I'm trying to prove Plancherel's theorem for functions $f\in L^1\cap L^2(\mathbb{R})$. I've included below my attempt and I would really appreciate it if someone could check this for me please, and give me any feedback they might have.
Note: I am working with a slightly different definition of the Fourier transform to usual, namely: $\widehat{f}(u)=\int_{-\infty}^{\infty}e^{iux}f(x)\,dx$. My main worries are that I have not implemented the convergence property of the convolution properly and I'm not sure if I've justified the use of the MCT in the correct way.
My proof goes as follows:
Firstly, I have previously shown that:
$$(G_\lambda\ast f)(x)\frac{1}{\sqrt{2\pi}}\int_{-\infty}^{\infty}e^{-iux}e^{-\frac{(u/\lambda)^2}{2}}\widehat{f}(u)\,du. \tag{*}$$
Then, writing $|f(x)|=f(x)\overline{f(x)}$, we have:
$$||{f}||_2^2=\int_{-\infty}^{\infty}f(x)\overline{f(x)}\,dx=\lim_{\lambda\to\infty}\int_{-\infty}^{\infty}f(x)\overline{(G_\lambda \ast f)(x)}\,dx.$$
The last inequality holds since $||G_\lambda \ast f-f||_2 \to 0$ in $L^2(\mathbb{R})$ (something I've already proved).

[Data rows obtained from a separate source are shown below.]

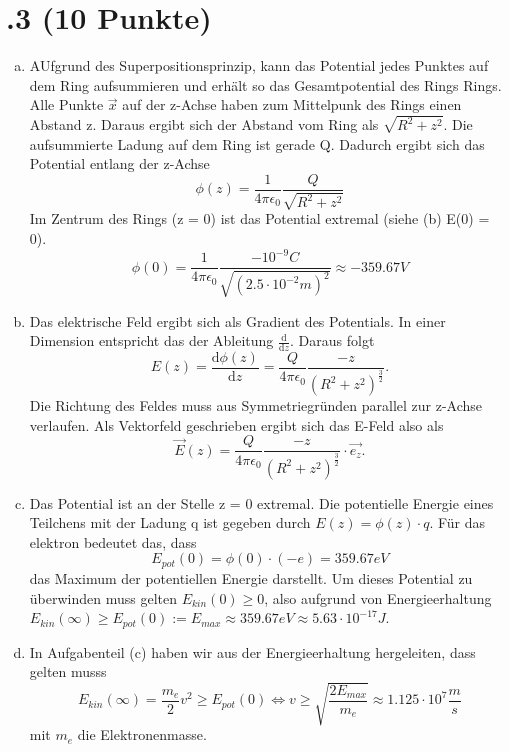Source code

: \section*{\nr.3 \titthree (10 Punkte)}
\begin{enumerate}[(a)]
\item AUfgrund des Superpositionsprinzip, kann das Potential jedes Punktes auf dem Ring aufsummieren und erhält so das Gesamtpotential des Rings Rings. Alle Punkte $\vec{x} $ auf der z-Achse haben zum Mittelpunk des Rings einen Abstand z. Daraus ergibt sich der Abstand vom Ring als $\sqrt{R^2 + z^2}$. Die aufsummierte Ladung auf dem Ring ist gerade Q. Dadurch ergibt sich das Potential entlang der z-Achse
\begin{equation}
\phi(z) = \frac{1}{4\pi \epsilon_{0}} \frac{Q}{\sqrt{R^2 + z^2}}
\end{equation}
Im Zentrum des Rings (z = 0) ist das Potential extremal (siehe (b) E(0) = 0).
\begin{equation}
\phi(0) = \frac{1}{4\pi \epsilon_{0}} \frac{-10^{-9}C}{\sqrt{(2.5\cdot 10^{-2}m)^2}} \approx -359.67 V
\end{equation}
\item Das elektrische Feld ergibt sich als Gradient des Potentials. In einer Dimension entspricht das der Ableitung $\frac{\mathrm{d}}{\mathrm{d}z}$. Daraus folgt
\begin{equation}
E(z) = \frac{\mathrm{d}\phi (z)}{\mathrm{d}z}  = \frac{Q}{4\pi \epsilon_{0}} \frac{-z}{(R^2 + z^2)^{\frac{3}{2}}}.
\end{equation}
Die Richtung des Feldes muss aus Symmetriegründen parallel zur z-Achse verlaufen. Als Vektorfeld geschrieben ergibt sich das E-Feld also als
\begin{equation}
\vec{E}(z) = \frac{Q}{4\pi \epsilon_{0}} \frac{-z}{(R^2 + z^2)^{\frac{3}{2}}} \cdot \vec{e_{z}}.
\end{equation}
\item Das Potential ist an der Stelle z = 0 extremal. Die potentielle Energie eines Teilchens mit der Ladung q ist gegeben durch $E(z) = \phi(z) \cdot q$. Für das elektron bedeutet das, dass
\begin{equation}
E_{pot}(0) = \phi(0) \cdot (-e) = 359.67 eV
\end{equation}
das Maximum der potentiellen Energie darstellt. Um dieses Potential zu überwinden muss gelten $E_{kin}(0) \ge 0$, also aufgrund von Energieerhaltung $E_{kin}(\infty) \ge E_{pot}(0) := E_{max} \approx 359.67 eV \approx 5.63 \cdot 10^{-17} J$.
\item In Aufgabenteil (c) haben wir aus der Energieerhaltung hergeleiten, dass gelten musss
\begin{equation}
E_{kin}(\infty) = \frac{m_{e}}{2} v^2 \ge E_{pot}(0) \Leftrightarrow v \ge \sqrt{\frac{2E_{max}}{m_{e}}} \approx 1.125 \cdot 10^{7} \frac{m}{s}
\end{equation}
mit $m_{e}$ die Elektronenmasse.
\end{enumerate}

Implementing (*) and then applying Fubini's theorem (which I have justified separately), we can write:
$$\begin{align*} ||{f}||_2&=\lim_{\lambda \to \infty}\frac{1}{2\pi}\int_{-\infty}^{\infty}\int_{-\infty}^{\infty}f(x)e^{iux}\overline{\widehat{f}(u)}e^{-\frac{(u/\lambda)^2}{2}}\,du\,dx\\ &=\lim_{\lambda \to \infty}\frac{1}{2\pi}\int_{-\infty}^{\infty}\int_{-\infty}^{\infty}f(x)e^{iux}\,dx\overline{\widehat{f}(u)}e^{-\frac{(u/\lambda)^2}{2}}\,du\\ &=\lim_{\lambda \to \infty}\frac{1}{2\pi}\int_{-\infty}^{\infty}\widehat{f}(u)\overline{\widehat{f}(u)}e^{-\frac{(u/\lambda)^2}{2}}\,du\\ &=\lim_{\lambda \to \infty}\frac{1}{2\pi}\int_{-\infty}^{\infty}|\widehat{f}(u)|^2e^{-\frac{(u/\lambda)^2}{2}}\,du. \end{align*}$$
Define the sequence $\{x_\lambda\}_{\lambda =1}^\infty$ by $x_\lambda=|\widehat{f}(u)|^2e^{\frac{-(u/\lambda)^2}{2}}$. Clearly, we have $\lim_{\lambda\to\infty}x_n=|\widehat{f}(u)|$. We also know $\{x_n\}$ is non-negative and monotone increasing, since $|\widehat{f}(u)|$ is fixed and $e^{\frac{-(u/\lambda)^2}{2}}$ increases in value as $\lambda$ increases. Therefore, by the MCT, we have:
$$||{f}||_2=\frac{1}{2\pi}\int_{-\infty}^{\infty}|\widehat{f}(u)|^2\lim_{\lambda \to\infty}e^{-\frac{(u/\lambda)^2}{2}}\,du=\frac{1}{2\pi}\int_{-\infty}^{\infty}|\widehat{f}(u)|^2\,du=\frac{1}{2\pi}||{\widehat{f}}||_2^2.$$
Any help is really appreciated, thank you in advance!